• [WHAT TO WORK ON] Only the pictures should be left out; write out all other data exactly.
*** AVAILABLE DATA Section Begins ***
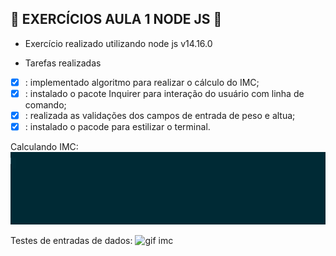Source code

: ## :green_book: EXERCÍCIOS AULA 1 NODE JS :rocket:

- Exercício realizado utilizando node js v14.16.0

* Tarefas realizadas

- [x] : implementado algoritmo para realizar o cálculo do IMC;
- [x] : instalado o pacote Inquirer para interação do usuário com linha de comando;
- [x] : realizada as validações dos campos de entrada de peso e altua;
- [x] : instalado o pacode para estilizar o terminal.

Calculando IMC:
![gifimc](https://github.com/lenodeoliveira/trybe-exercises/blob/main/Back-end/Bloco_26/dia-1-node-js/calcula-imc/git1.gif)

Testes de entradas de dados:
![gif imc]('./gifs/git2.gif')
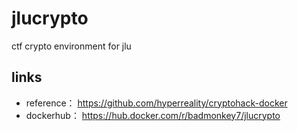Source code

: # jlucrypto
ctf crypto environment for jlu
## links
- reference： https://github.com/hyperreality/cryptohack-docker 
- dockerhub： https://hub.docker.com/r/badmonkey7/jlucrypto

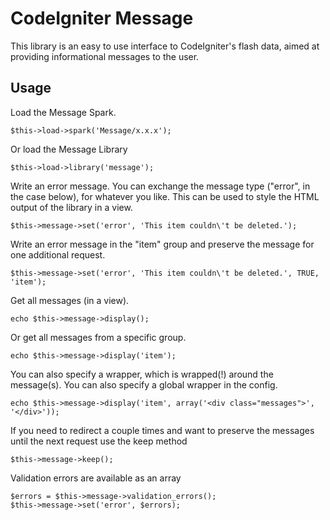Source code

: CodeIgniter Message
===================

This library is an easy to use interface to CodeIgniter's flash data, aimed at providing informational messages to the user.

Usage
-----

Load the Message Spark.

    $this->load->spark('Message/x.x.x');

Or load the Message Library

	$this->load->library('message');

Write an error message. You can exchange the message type ("error", in the case below), for whatever you like. This can be used to style the HTML output of the library in a view.

    $this->message->set('error', 'This item couldn\'t be deleted.');

Write an error message in the "item" group and preserve the message for one additional request.

    $this->message->set('error', 'This item couldn\'t be deleted.', TRUE, 'item');

Get all messages (in a view).
	
	echo $this->message->display();

Or get all messages from a specific group.

	echo $this->message->display('item');
	
You can also specify a wrapper, which is wrapped(!) around the message(s). You can also specify a global wrapper in the config.

	echo $this->message->display('item', array('<div class="messages">', '</div>'));

If you need to redirect a couple times and want to preserve the messages until the next request use the keep method

	$this->message->keep();

Validation errors are available as an array

	$errors = $this->message->validation_errors();
	$this->message->set('error', $errors);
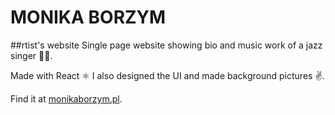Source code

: # MONIKA BORZYM
##rtist's website
Single page website showing bio and music work of a jazz singer 🎤🎷.

Made with React ⚛️ I also designed the UI and made background pictures ✌️.

Find it at [monikaborzym.pl](http://monikaborzym.pl).
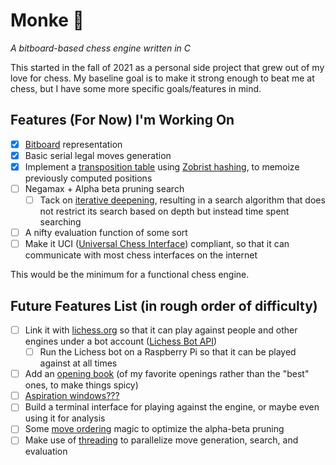 # Monke 🐒

*A bitboard-based chess engine written in C*

This started in the fall of 2021 as a personal side project that grew out of my love for chess. My baseline goal is to make it strong enough to beat me at chess, but I have some more specific goals/features in mind.

## Features (For Now) I'm Working On
- [x] [Bitboard](https://www.chessprogramming.org/Bitboards) representation
- [x] Basic serial legal moves generation
- [x] Implement a [transposition table](https://www.chessprogramming.org/Transposition_Table) using [Zobrist hashing](https://www.chessprogramming.org/Zobrist_Hashing), to memoize previously computed positions
- [ ] Negamax + Alpha beta pruning search
    - [ ] Tack on [iterative deepening](https://www.chessprogramming.org/Iterative_Deepening), resulting in a search algorithm that does not restrict its search based on depth but instead time spent searching
- [ ] A nifty evaluation function of some sort
- [ ] Make it UCI ([Universal Chess Interface](http://wbec-ridderkerk.nl/html/UCIProtocol.html)) compliant, so that it can communicate with most chess interfaces on the internet

This would be the minimum for a functional chess engine.

## Future Features List (in rough order of difficulty)
- [ ] Link it with [lichess.org](http://lichess.org) so that it can play against people and other engines under a bot account ([Lichess Bot API](https://lichess.org/api#tag/Bot))
    - [ ] Run the Lichess bot on a Raspberry Pi so that it can be played against at all times
- [ ] Add an [opening book](https://www.chessprogramming.org/Opening_Book) (of my favorite openings rather than the "best" ones, to make things spicy)
- [ ] [Aspiration windows???](https://www.chessprogramming.org/Aspiration_Windows)
- [ ] Build a terminal interface for playing against the engine, or maybe even using it for analysis
- [ ] Some [move ordering](https://www.chessprogramming.org/Move_Ordering) magic to optimize the alpha-beta pruning
- [ ] Make use of [threading](https://en.wikipedia.org/wiki/Pthreads) to parallelize move generation, search, and evaluation
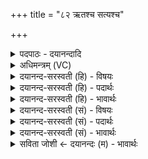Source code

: +++
title = "८२ ऋतश्च सत्यश्च"

+++
<details><summary>पदपाठः - दयानन्दादि</summary>

ऋ॒तः। च॒। स॒त्यः। च॒। ध्रु॒वः। च॒। ध॒रुणः॑। च॒। ध॒र्त्ता। च॒। वि॒ध॒र्त्तेति॑ विऽध॒र्त्ता। च॒। वि॒धा॒र॒य इति॑ विऽधार॒यः। ८२।
</details>

<details><summary>अधिमन्त्रम् (VC)</summary>

- मरुतो देवताः
- सप्तऋषय ऋषयः
- आर्षी गायत्री
- षड्जः
</details>

<details><summary>दयानन्द-सरस्वती (हि) - विषयः</summary>

फिर ईश्वर कैसा है, यह अगले मन्त्र में कहा है ॥
</details>

<details><summary>दयानन्द-सरस्वती (हि) - पदार्थः</summary>

पदार्थान्वयभाषाः -  हे मनुष्यो ! जो (ऋतः) सत्य का जाननेवाला (च) भी (सत्यः) श्रेष्ठों में श्रेष्ठ (च) भी (ध्रुवः) निश्चययुक्त (च) भी (धरुणः) सब का आधार (च) भी (धर्त्ता) धारण करनेवाला (च) भी (विधर्त्ता) विशेष करके धारण करनेवाला अर्थात् धारकों का धारक (च) भी और (विधारयः) विशेष करके सब व्यवहार का धारण करानेवाला परमात्मा है, सब लोग उसी की उपासना करें ॥८२ ॥
</details>

<details><summary>दयानन्द-सरस्वती (हि) - भावार्थः</summary>

भावार्थभाषाः -  जो मनुष्य विद्या, उत्साह, सज्जनों का सङ्ग और पुरुषार्थ से सत्य और विशेष ज्ञान को धारण कर, अच्छे स्वभाव को धारण करते हैं, वे ही आप सुखी हो सकते और दूसरों को कर भी सकते हैं ॥८२ ॥
</details>

<details><summary>दयानन्द-सरस्वती (सं) - विषयः</summary>

पुनरीश्वरः कीदृशोऽस्तीत्याह ॥
</details>

<details><summary>दयानन्द-सरस्वती (सं) - पदार्थः</summary>

पदार्थान्वयभाषाः -  हे मनुष्याः ! य ऋतश्च सत्यश्च ध्रुवश्च धरुणश्च धर्त्ता च विधर्त्ता च विधारयः परमात्माऽस्ति, तमेव इति सर्व उपासीरन् ॥८२ ॥
</details>

<details><summary>दयानन्द-सरस्वती (सं) - भावार्थः</summary>

भावार्थभाषाः -  ये मनुष्या विद्योत्साहसत्सङ्गपुरुषार्थैः सत्यविज्ञाने धृत्वा सुशीलतां धरन्ति, त एव सुखिनो भवितुमन्याँश्च कर्त्तुं शक्नुवन्ति ॥८२ ॥
</details>

<details><summary>सविता जोशी ← दयानन्दः (म) - भावार्थः</summary>

भावार्थभाषाः -  जी माणसे विद्या, उत्साह, सज्जनांची संगती, पुरुषार्थाने सत्य व विशेष ज्ञान ग्रहण करतात व उत्तम स्वभावामुळे स्वतः सुखी होतात ते इतरांनाही सुखी करू शकतात.
</details>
*** AVAILABLE DATA Section Ends ***
• [OUTPUT OF THE TASK]
Source code

: ## :green_book: EXERCÍCIOS AULA 1 NODE JS :rocket:

- Exercício realizado utilizando node js v14.16.0

* Tarefas realizadas

- [x] : implementado algoritmo para realizar o cálculo do IMC;
- [x] : instalado o pacote Inquirer para interação do usuário com linha de comando;
- [x] : realizada as validações dos campos de entrada de peso e altua;
- [x] : instalado o pacode para estilizar o terminal.

Calculando IMC:
![gifimc](https://github.com/lenodeoliveira/trybe-exercises/blob/main/Back-end/Bloco_26/dia-1-node-js/calcula-imc/git1.gif)

Testes de entradas de dados:
![gif imc]('./gifs/git2.gif')
Source code

: # jlucrypto
ctf crypto environment for jlu
## links
- reference： https://github.com/hyperreality/cryptohack-docker 
- dockerhub： https://hub.docker.com/r/badmonkey7/jlucrypto

Source code

: CodeIgniter Message
===================

This library is an easy to use interface to CodeIgniter's flash data, aimed at providing informational messages to the user.

Usage
-----

Load the Message Spark.

    $this->load->spark('Message/x.x.x');

Or load the Message Library

	$this->load->library('message');

Write an error message. You can exchange the message type ("error", in the case below), for whatever you like. This can be used to style the HTML output of the library in a view.

    $this->message->set('error', 'This item couldn\'t be deleted.');

Write an error message in the "item" group and preserve the message for one additional request.

    $this->message->set('error', 'This item couldn\'t be deleted.', TRUE, 'item');

Get all messages (in a view).
	
	echo $this->message->display();

Or get all messages from a specific group.

	echo $this->message->display('item');
	
You can also specify a wrapper, which is wrapped(!) around the message(s). You can also specify a global wrapper in the config.

	echo $this->message->display('item', array('<div class="messages">', '</div>'));

If you need to redirect a couple times and want to preserve the messages until the next request use the keep method

	$this->message->keep();

Validation errors are available as an array

	$errors = $this->message->validation_errors();
	$this->message->set('error', $errors);
Source code

: # MONIKA BORZYM
##rtist's website
Single page website showing bio and music work of a jazz singer 🎤🎷.

Made with React ⚛️ I also designed the UI and made background pictures ✌️.

Find it at [monikaborzym.pl](http://monikaborzym.pl).
 # Monke 🐒

*A bitboard-based chess engine written in C*

This started in the fall of 2021 as a personal side project that grew out of my love for chess. My baseline goal is to make it strong enough to beat me at chess, but I have some more specific goals/features in mind.

## Features (For Now) I'm Working On
- [x] [Bitboard](https://www.chessprogramming.org/Bitboards) representation
- [x] Basic serial legal moves generation
- [x] Implement a [transposition table](https://www.chessprogramming.org/Transposition_Table) using [Zobrist hashing](https://www.chessprogramming.org/Zobrist_Hashing), to memoize previously computed positions
- [ ] Negamax + Alpha beta pruning search
    - [ ] Tack on [iterative deepening](https://www.chessprogramming.org/Iterative_Deepening), resulting in a search algorithm that does not restrict its search based on depth but instead time spent searching
- [ ] A nifty evaluation function of some sort
- [ ] Make it UCI ([Universal Chess Interface](http://wbec-ridderkerk.nl/html/UCIProtocol.html)) compliant, so that it can communicate with most chess interfaces on the internet

This would be the minimum for a functional chess engine.

## Future Features List (in rough order of difficulty)
- [ ] Link it with [lichess.org](http://lichess.org) so that it can play against people and other engines under a bot account ([Lichess Bot API](https://lichess.org/api#tag/Bot))
    - [ ] Run the Lichess bot on a Raspberry Pi so that it can be played against at all times
- [ ] Add an [opening book](https://www.chessprogramming.org/Opening_Book) (of my favorite openings rather than the "best" ones, to make things spicy)
- [ ] [Aspiration windows???](https://www.chessprogramming.org/Aspiration_Windows)
- [ ] Build a terminal interface for playing against the engine, or maybe even using it for analysis
- [ ] Some [move ordering](https://www.chessprogramming.org/Move_Ordering) magic to optimize the alpha-beta pruning
- [ ] Make use of [threading](https://en.wikipedia.org/wiki/Pthreads) to parallelize move generation, search, and evaluation
Source code

: +++
title = "८२ ऋतश्च सत्यश्च"

+++
<details><summary>पदपाठः - दयानन्दादि</summary>

ऋ॒तः। च॒। स॒त्यः। च॒। ध्रु॒वः। च॒। ध॒रुणः॑। च॒। ध॒र्त्ता। च॒। वि॒ध॒र्त्तेति॑ विऽध॒र्त्ता। च॒। वि॒धा॒र॒य इति॑ विऽधार॒यः। ८२।
</details>

<details><summary>अधिमन्त्रम् (VC)</summary>

- मरुतो देवताः
- सप्तऋषय ऋषयः
- आर्षी गायत्री
- षड्जः
</details>

<details><summary>दयानन्द-सरस्वती (हि) - विषयः</summary>

फिर ईश्वर कैसा है, यह अगले मन्त्र में कहा है ॥
</details>

<details><summary>दयानन्द-सरस्वती (हि) - पदार्थः</summary>

पदार्थान्वयभाषाः -  हे मनुष्यो ! जो (ऋतः) सत्य का जाननेवाला (च) भी (सत्यः) श्रेष्ठों में श्रेष्ठ (च) भी (ध्रुवः) निश्चययुक्त (च) भी (धरुणः) सब का आधार (च) भी (धर्त्ता) धारण करनेवाला (च) भी (विधर्त्ता) विशेष करके धारण करनेवाला अर्थात् धारकों का धारक (च) भी और (विधारयः) विशेष करके सब व्यवहार का धारण करानेवाला परमात्मा है, सब लोग उसी की उपासना करें ॥८२ ॥
</details>

<details><summary>दयानन्द-सरस्वती (हि) - भावार्थः</summary>

भावार्थभाषाः -  जो मनुष्य विद्या, उत्साह, सज्जनों का सङ्ग और पुरुषार्थ से सत्य और विशेष ज्ञान को धारण कर, अच्छे स्वभाव को धारण करते हैं, वे ही आप सुखी हो सकते और दूसरों को कर भी सकते हैं ॥८२ ॥
</details>

<details><summary>दयानन्द-सरस्वती (सं) - विषयः</summary>

पुनरीश्वरः कीदृशोऽस्तीत्याह ॥
</details>

<details><summary>दयानन्द-सरस्वती (सं) - पदार्थः</summary>

पदार्थान्वयभाषाः -  हे मनुष्याः ! य ऋतश्च सत्यश्च ध्रुवश्च धरुणश्च धर्त्ता च विधर्त्ता च विधारयः परमात्माऽस्ति, तमेव इति सर्व उपासीरन् ॥८२ ॥
</details>

<details><summary>दयानन्द-सरस्वती (सं) - भावार्थः</summary>

भावार्थभाषाः -  ये मनुष्या विद्योत्साहसत्सङ्गपुरुषार्थैः सत्यविज्ञाने धृत्वा सुशीलतां धरन्ति, त एव सुखिनो भवितुमन्याँश्च कर्त्तुं शक्नुवन्ति ॥८२ ॥
</details>

<details><summary>सविता जोशी ← दयानन्दः (म) - भावार्थः</summary>

भावार्थभाषाः -  जी माणसे विद्या, उत्साह, सज्जनांची संगती, पुरुषार्थाने सत्य व विशेष ज्ञान ग्रहण करतात व उत्तम स्वभावामुळे स्वतः सुखी होतात ते इतरांनाही सुखी करू शकतात.
</details>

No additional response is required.